First, we’ll apply Warren Buffett’s method to find out which companies have a “Durable Competitive Advantage” (see Week 135, and “DCA” in Column K of this week’s Table). This method computes a simple trendline for growth in Tangible Book Value (TBV, see Column L) over the past decade. If that rate is higher than 7%/yr, and TBV has no more than two down years, then the company has a Durable Competitive Advantage. The problem is that not many CEOs align TBV growth with earnings growth. They’d rather spend that money on a merger or acquisition. That’s particularly true for companies in defensive industries, where the risk of bankruptcy is nil, and they can do this because their products are essential. 

Next we want to know if the company’s stock price has become higher than its trendline for earnings growth can justify. To address that issue, Warren Buffett takes companies with a Durable Competitive Advantage and subjects them to a stress test, which we call the Buffett Buy Analysis (see “BBA” at Column M in the Table). The trendline for earnings over the past decade is extended out for a decade in the future. That dollar amount of earnings is multiplied by the lowest P/E ratio seen over the past decade to project a price 10 yrs from now. If the company pays a dividend, the current amount of that dividend is multiplied by 10 and added to the earnings projected for 10 yrs from now. (Mr. Buffett’s idea here is that the economy will be in the doldrums for the next 10 yrs such that the company will be unable to raise its dividend. However, companies that are able to maintain dividends will be rewarded with a higher stock price.) Those companies that have a Durable Competitive Advantage, but are projected by their BBA to grow their stock price slower than 7%/yr over the next decade, are rejected. In other words, their current price is so high that expected growth has already been “discounted” by enthusiastic buyers.

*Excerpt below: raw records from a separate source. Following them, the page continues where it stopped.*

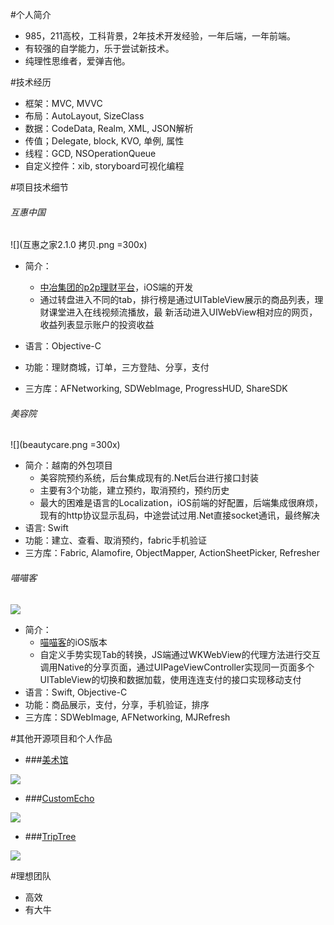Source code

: #个人简介
*   985，211高校，工科背景，2年技术开发经验，一年后端，一年前端。
*   有较强的自学能力，乐于尝试新技术。
*   纯理性思维者，爱弹吉他。

#技术经历
*   框架：MVC, MVVC
*   布局：AutoLayout, SizeClass
*   数据：CodeData, Realm, XML, JSON解析
*   传值；Delegate, block, KVO, 单例, 属性
*	线程：GCD, NSOperationQueue
*	自定义控件：xib, storyboard可视化编程

#项目技术细节
######	  互惠中国
![](互惠之家2.1.0 拷贝.png =300x)

*  简介：
	*  [中冶集团的p2p理财平台](http://www.huhuizg.com/)，iOS端的开发   
	*  通过转盘进入不同的tab，排行榜是通过UITableView展示的商品列表，理财课堂进入在线视频流播放，最		新活动进入UIWebView相对应的网页，收益列表显示账户的投资收益

*   语言：Objective-C
*   功能：理财商城，订单，三方登陆、分享，支付
*   三方库：AFNetworking, SDWebImage, ProgressHUD, ShareSDK

######	  美容院
![](beautycare.png =300x)

*	简介：越南的外包项目
	*	美容院预约系统，后台集成现有的.Net后台进行接口封装
	*	主要有3个功能，建立预约，取消预约，预约历史
	*	最大的困难是语言的Localization，iOS前端的好配置，后端集成很麻烦，现有的http协议显示乱码，中途尝试过用.Net直接socket通讯，最终解决
*   语言: Swift
*   功能：建立、查看、取消预约，fabric手机验证
*   三方库：Fabric, Alamofire, ObjectMapper, ActionSheetPicker, Refresher
 

######		喵喵客
![](miaomiaoban.gif)

*	简介：
	* 	[喵喵客](http://www.miaomiaobank.com/)的iOS版本
	*	自定义手势实现Tab的转换，JS端通过WKWebView的代理方法进行交互调用Native的分享页面，通过UIPageViewController实现同一页面多个UITableView的切换和数据加载，使用连连支付的接口实现移动支付
*	语言：Swift, Objective-C
*	功能：商品展示，支付，分享，手机验证，排序
*	三方库：SDWebImage, AFNetworking, MJRefresh

#其他开源项目和个人作品
+ ###[美术馆](https://github.com/zxtcko/artMuseum)

![](http://i.imgur.com/g9oeX3j.gif)

+ ###[CustomEcho](https://github.com/zxtcko/customEcho)

![](http://i.imgur.com/sbcGwgK.gif)

+ ###[TripTree](http://www.chriscoder.me/ionic/TripTree/www/index.html)

![](http://i.imgur.com/JWZndAr.gif) 


#理想团队
+   高效
+   有大牛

By applying this analysis to the 500 companies in the Barron’s 500 List, which are the largest companies (by revenue) on the New York and Toronto stock exchanges, we are left with just 26 companies to consider (see Table). Of these, only Ross Stores (ROST), Monsanto (MON), TJX Companies (TJX) and Franklin Resources (BEN) are found in the “universe” of 63 companies we consider to be worthwhile candidates for your retirement portfolio (see the Table for Week 122). None appear on our 29-stock Master List (see Week 146). In other words, all 26 companies in this week’s Table are chancy investments that have to be backed dollar-for-dollar with Savings Bonds or 10-yr Treasury Notes. As Warren Buffett recently stated: “If you’re not a professional, you are thus an amateur.” So cover your bets.

Bottom Line: Be careful how you deploy new money into this overheated market. The 26 stocks we’ve found are worthwhile bargains for you to consider but come with considerable price volatility (see Columns D and I in the Table). Even knowing that these stocks are not overpriced at the time of this writing (6/1/14), you still need to know whether the “story” supporting that stock price remains intact. If the story is broken, then the stock is overpriced. Researching THAT detail requires more attention than you’ll have time for on weekends. But start slowly, with an easy assignment. Analyze the 3 “blue chip” stocks on the list that are part of the Dow Jones Industrial Average: Cisco Systems (CSCO), Travelers (TRV), and JP Morgan Chase (JPM). Each is a dominant player in its industry, and it is those industries (finance and information technology) where professionals earn their greatest rewards by deciding on the right entry point for buying the stock as well as the right exit point.

Risk Rating: 7

Full Disclosure: I own shares of MON, CF, ACN, and TJX.